Amanda memegangi kepalanya yang tiba-tiba merasa sakit seperti dihantam benda berat. Entah mengapa saat hatinya merindukan sesuatu, kepalanya menjadi teramat sangat sakit.

"Kau tak apa Amanda?" Arjuna bertanya kepada Amanda. Namun hanya suaranya saja yang terdengar khawatir. Wajahnya justru datar dan dingin dengan pandangannya masih tetap fokus ke depan.

"Kau masih pusing?" Lagi Arjuna bertanya.

Amanda tak menjawab, dirinya sibuk mengedipkan matanya dengan cepat dan tangan kanan yang sibuk menekan pangkal hidungnya. Sementara itu kepala dia sandarkan ke jok mobil. Berharap rasa sakit kepala yang tiba-tiba menderanya dapat berkurang dan hilang.

"Minumlah!" Arjuna menyodorkan sebuah botol kaca sebesar ibu jari. Bentuk botol kaca yang begitu kuno dengan cairan kehijauan seperti air sirup di dalamnya.

"Tak bisakah kau memberiku Paracetamol saja Pak Dokter? Kenapa kau justru memberikanku sebuah ramuan aneh ini!" Amanda mengomel, namun tangannya tetap saja terulur menerima botol pemberian sang suami.

"Minumlah, itu akan membuatmu rileks dan tertidur." Amanda tak menyahuti perkataan Arjuna.

Pandangannya sibuk dengan botol kaca digenggamnya saat ini.

"Boleh aku bertanya? Siapa itu Nastiti? Apa dia mantanmu? "

Entah darimana Amanda berani bertanya begitu dengan sang suami. Namun yang diberikan pertanyaan hanya diam tak menjawab. Hal itu membuat Amanda cemberut karena jengkel.

"Minumlah! Aku tak ingin Kanjeng Romo kembali murka karena melihatmu terus melawan Manda! Tak bisakah kau diam dan menurut saja. Karena kau sering melawan dan berkata sebelum disuruh, itulah yang menyebabkan Kanjeng Romo tahu kalau kau belum mempelajari adat istiadat kelurga Nitis Sukma.

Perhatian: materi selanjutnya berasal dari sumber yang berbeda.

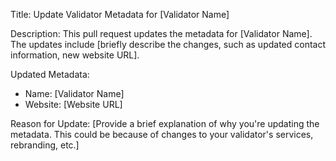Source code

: Title: Update Validator Metadata for [Validator Name]

Description:
This pull request updates the metadata for [Validator Name]. The updates include [briefly describe the changes, such as updated contact information, new website URL].

Updated Metadata:
- Name: [Validator Name]
- Website: [Website URL]

Reason for Update:
[Provide a brief explanation of why you're updating the metadata. This could be because of changes to your validator's services, rebranding, etc.]

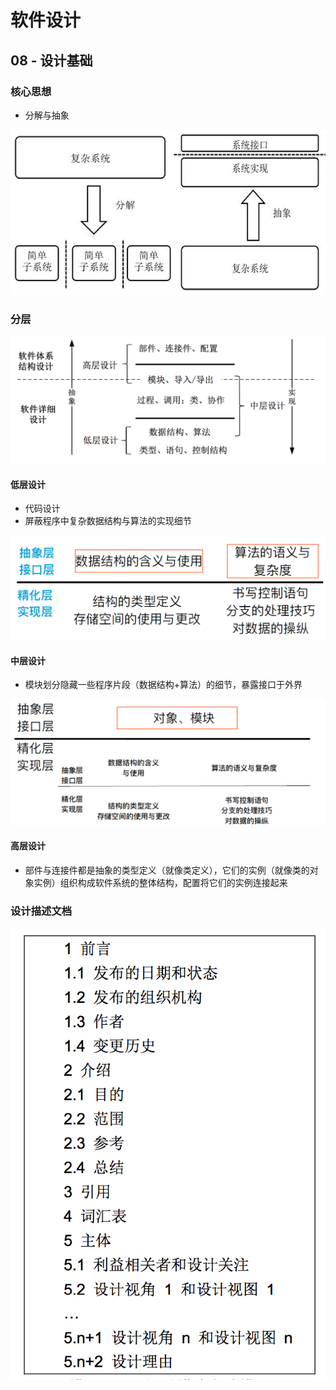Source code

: 

# 软件设计

## 08 - 设计基础

### 核心思想

+ 分解与抽象

![image-20200810095147112](assets/image-20200810095147112.png)

### 分层

![image-20200810095320177](assets/image-20200810095320177.png)

#### 低层设计

+ 代码设计
+ 屏蔽程序中复杂数据结构与算法的实现细节

![image-20200810095728388](assets/image-20200810095728388.png)

#### 中层设计

+ 模块划分隐藏⼀些程序⽚段（数据结构+算法）的细节，暴露接⼝于外界

![image-20200810095854918](assets/image-20200810095854918.png)

#### 高层设计

+ 部件与连接件都是抽象的类型定义（就像类定义），它们的实例（就像类的对象实例）组织构成软件系统的整体结构，配置将它们的实例连接起来

### 设计描述文档

![image-20200810101116789](assets/image-20200810101116789.png)

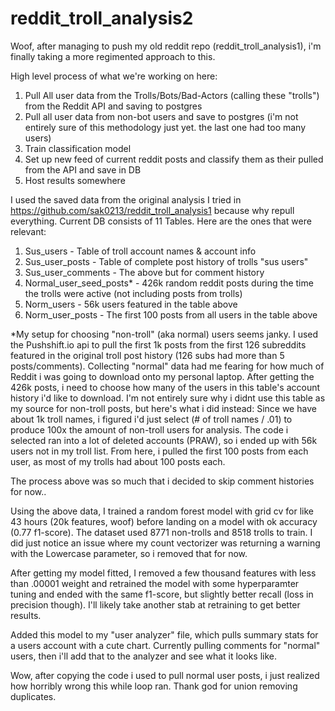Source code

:# reddit_troll_analysis2


Woof, after managing to push my old reddit repo (reddit_troll_analysis1), i'm finally taking a more regimented approach to this.

High level process of what we're working on here:
1. Pull All user data from the Trolls/Bots/Bad-Actors (calling these "trolls") from the Reddit API and saving to postgres
2. Pull all user data from non-bot users and save to postgres (i'm not entirely sure of this methodology just yet. the last one had too many users)
3. Train classification model
4. Set up new feed of current reddit posts and classify them as their pulled from the API and save in DB
5. Host results somewhere


I used the saved data from the original analysis I tried in https://github.com/sak0213/reddit_troll_analysis1 because why repull everything. Current DB consists of 11 Tables. Here are the ones that were relevant:
1. Sus_users - Table of troll account names & account info
2. Sus_user_posts - Table of complete post history of trolls "sus users"
3. Sus_user_comments - The above but for comment history
4. Normal_user_seed_posts* - 426k random reddit posts during the time the trolls were active (not including posts from trolls)
5. Norm_users - 56k users featured in the table above
6. Norm_user_posts - The first 100 posts from all users in the table above

*My setup for choosing "non-troll" (aka normal) users seems janky. I used the Pushshift.io api to pull the first 1k posts from the first 126 subreddits featured in the original troll post history (126 subs had more than 5 posts/comments). Collecting "normal" data had me fearing for how much of Reddit i was going to download onto my personal laptop. After getting the 426k posts, i need to choose how many of the users in this  table's account history i'd like to download. I'm not entirely sure why i didnt use this table as my source for non-troll posts, but here's what i did instead:
Since we have about 1k troll names, i figured i'd just select (# of troll names / .01) to produce 100x the amount of non-troll users for analysis. The code i selected ran into a lot of deleted accounts (PRAW), so i ended up with 56k users not in my troll list. From here, i pulled the first 100 posts from each user, as most of my trolls had about 100 posts each.

The process above was so much that i decided to skip comment histories for now..

Using the above data, I trained a random forest model with grid cv for like 43 hours (20k features, woof) before landing on a model with ok accuracy (0.77 f1-score). The dataset used 8771 non-trolls and 8518 trolls to train. I did just notice an issue where my count vectorizer was returning a warning with the Lowercase parameter, so i removed that for now.

After getting my model fitted, I removed a few thousand features with less than .00001 weight and retrained the model with some hyperparamter tuning and ended with the same f1-score, but slightly better recall (loss in precision though). I'll likely take another stab at retraining to get better results.

Added this model to my "user analyzer" file, which pulls summary stats for a users account with a cute chart. Currently pulling comments for "normal" users, then i'll add that to the analyzer and see what it looks like.

Wow, after copying the code i used to pull normal user posts, i just realized how horribly wrong this while loop ran. Thank god for union removing duplicates.
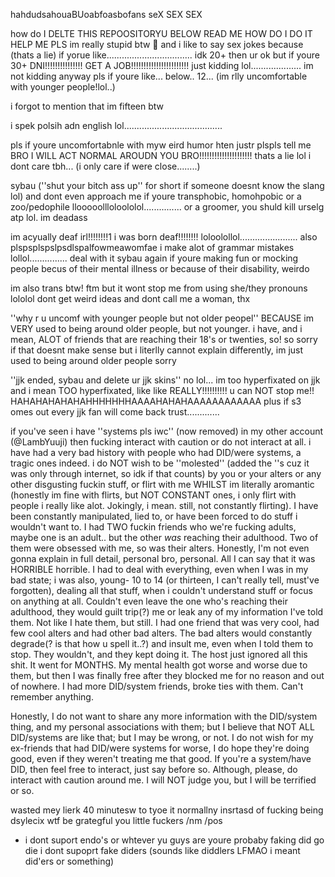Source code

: hahdudsahouaBUoabfoasbofans seX SEX SEX

how do I DELTE THIS REPOOSITORYU BELOW READ ME HOW DO I DO IT HELP ME PLS
im really stupid btw :pleading_face: and i like to say sex jokes because (thats a lie) if yorue like.................................. idk 20+ then ur ok but if youre 30+ DNI!!!!!!!!!!!!!!! GET A JOB!!!!!!!!!!!!!!!!!!!!!!! just kidding lol.................... im not kidding
anyway pls if youre like... below.. 12... (im rlly uncomfortable with younger people!lol..)

i forgot to mention that im fifteen btw 

i spek polsih adn english lol.......................................

pls if youre uncomfortabnle with myw eird humor hten justr plspls tell me BRO I WILL ACT NORMAL AROUDN YOU BRO!!!!!!!!!!!!!!!!!!!!! thats a lie lol i dont care tbh... (i only care if were close........)

sybau (''shut your bitch ass up'' for short if someone doesnt know the slang lol) and dont even approach me if youre transphobic, homohpobic or a zoo/pedophile llooooollloloololol............... or a groomer, you shuld kill urselg atp lol. im deadass

im acyually deaf irl!!!!!!!!1 i was born deaf!!!!!!!! loloolollol....................... also plspsplspslpsdlspalfowmeawomfae i make alot of grammar mistakes lollol............... deal with it
sybau again if youre making fun or mocking people becus of their mental illness or because of their disability, weirdo

im also trans btw! ftm but it wont stop me from using she/they pronouns lololol dont get weird ideas and dont call me a woman, thx

''why r u uncomf with younger people but not older peopel'' BECAUSE im VERY used to being around older people, but not younger. i have, and i mean, ALOT of friends that are reaching their 18's or twenties, so! so sorry if that doesnt make sense but i literlly cannot explain differently, im just used to being around older people sorry

''jjk ended, sybau and delete ur jjk skins'' no lol... im too hyperfixated on jjk and i mean TOO hyperfixated, like like REALLY!!!!!!!!!! u can NOT stop me!! HAHAHAHAHAHAHHHHHHHAAAAHAHAHAAAAAAAAAAAA plus if s3 omes out every jjk fan will come back trust.............

if you've seen i have ''systems pls iwc'' (now removed) in my other account (@LambYuuji) then fucking interact with caution or do not interact at all. i have had a very bad history with people who had DID/were systems, a tragic ones indeed. i do NOT wish to be ''molested'' (added the ''s cuz it was only through internet, so idk if that counts) by you or your alters or any other disgusting fuckin stuff, or flirt with me WHILST im literally aromantic (honestly im fine with flirts, but NOT CONSTANT ones, i only flirt with people i really like alot. Jokingly, i mean. still, not constantly flirting). I have been constantly manipulated, lied to, or have been forced to do stuff i wouldn't want to.
I had TWO fuckin friends who we're fucking adults, maybe one is an adult.. but the other *was* reaching their adulthood. Two of them were obsessed with me, so was their alters. Honestly, I'm not even gonna explain in full detail, personal bro, personal. All I can say that it was HORRIBLE horrible. I had to deal with everything, even when I was in my bad state; i was also, young- 10 to 14 (or thirteen, I can't really tell, must've forgotten), dealing all that stuff, when i couldn't understand stuff or focus on anything at all. Couldn't even leave the one who's reaching their adulthood, they would guilt trip(?) me or leak any of my information I've told them. Not like I hate them, but still.
I had one friend that was very cool, had few cool alters and had other bad alters. The bad alters would constantly degrade(? is that how u spell it..?) and insult me, even when I told them to stop. They wouldn't, and they kept doing it. The host just ignored all this shit. It went for MONTHS. My mental health got worse and worse due to them, but then I was finally free after they blocked me for no reason and out of nowhere.
I had more DID/system friends, broke ties with them. Can't remember anything.

Honestly, I do not want to share any more information with the DID/system thing, and my personal associations with them; but I believe that NOT ALL DID/systems are like that; but I may be wrong, or not. I do not wish for my ex-friends that had DID/were systems for worse, I do hope they're doing good, even if they weren't treating me that good.
If you're a system/have DID, then feel free to interact, just say before so. Although, please, do interact with caution around me. I will NOT judge you, but I will be terrified or so.

wasted mey lierk 40 minutesw to tyoe it normallny insrtasd of fucking being dsylecix wtf be grategful you little fuckers /nm /pos

+ i dont suport endo's or whtever yu guys are youre probaby faking did go die i dont supoprt fake diders (sounds like diddlers LFMAO i meant did'ers or something)

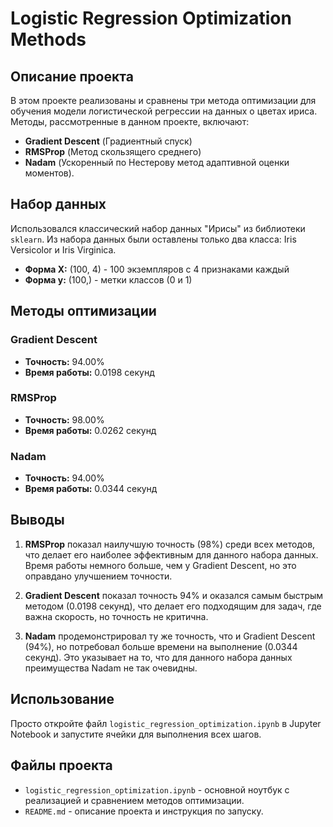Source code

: # Logistic Regression Optimization Methods

## Описание проекта

В этом проекте реализованы и сравнены три метода оптимизации для обучения модели логистической регрессии на данных о цветах ириса. Методы, рассмотренные в данном проекте, включают:
- **Gradient Descent** (Градиентный спуск)
- **RMSProp** (Метод скользящего среднего)
- **Nadam** (Ускоренный по Нестерову метод адаптивной оценки моментов).

## Набор данных

Использовался классический набор данных "Ирисы" из библиотеки `sklearn`. Из набора данных были оставлены только два класса: Iris Versicolor и Iris Virginica.

- **Форма X:** (100, 4) - 100 экземпляров с 4 признаками каждый
- **Форма y:** (100,) - метки классов (0 и 1)

## Методы оптимизации

### Gradient Descent
- **Точность:** 94.00%
- **Время работы:** 0.0198 секунд

### RMSProp
- **Точность:** 98.00%
- **Время работы:** 0.0262 секунд

### Nadam
- **Точность:** 94.00%
- **Время работы:** 0.0344 секунд

## Выводы

1. **RMSProp** показал наилучшую точность (98%) среди всех методов, что делает его наиболее эффективным для данного набора данных. Время работы немного больше, чем у Gradient Descent, но это оправдано улучшением точности.

2. **Gradient Descent** показал точность 94% и оказался самым быстрым методом (0.0198 секунд), что делает его подходящим для задач, где важна скорость, но точность не критична.

3. **Nadam** продемонстрировал ту же точность, что и Gradient Descent (94%), но потребовал больше времени на выполнение (0.0344 секунд). Это указывает на то, что для данного набора данных преимущества Nadam не так очевидны.

## Использование

Просто откройте файл `logistic_regression_optimization.ipynb` в Jupyter Notebook и запустите ячейки для выполнения всех шагов.

## Файлы проекта

- `logistic_regression_optimization.ipynb` - основной ноутбук с реализацией и сравнением методов оптимизации.
- `README.md` - описание проекта и инструкция по запуску.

Seorang perempuan ningrat harusnya tak berbicara sebelum mereka disuruh berbicara. Perkataan yang keluar dari perempuan ningrat juga harus penuh kelembutan dan tidak ada nada yang tinggi, apalagi sampai keluar kata-kata yang menunjukkan perlawanan."

Amanda terdiam, berpikir sejenak. Kalau Arjuna mungkin saja ingin meracuninya. Namun Amanda seolah tak peduli jika benar dia akan di racun juga. 

Dirinya saat ini  merasa tengah merindukan seseorang. Seolah ada seseorang yang menunggunya. Tapi entah itu siapa Amanda tak ingat. Lebih tepatnya tak bisa mengingatnya.

Tanpa sadar Amanda meremas dadanya yang terasa sesak karena merindukan sesuatu yang tak dapat dia ingat.

Amanda berteriak karena kembali kepalanya terasa sangat sakit.

"Minumlah obatnya, Manda! Aku mohon. Jangan siksa dirimu!" Arjuna kembali menyuruh Amanda untuk meminum ramuan tersebut.

Karena rasa sakit yang teramat sangat. Tanpa ragu lagi Amanda menenggak cairan yang ada di dalam botol kecil tersebut.

Tak perlu menunggu lama rasa kantuk menghampiri Amanda.  Matanya terasa begitu berat. Pada detik terakhir sebelum Amanda benar-benar terlelap, perempuan itu melihat raut sedih dari wajah tampan suaminya. Amanda juga mendengar bisikan pelan dari mulut sang suami.

"Tidurlah, dengan begitu kau akan selamat, Nastiti!"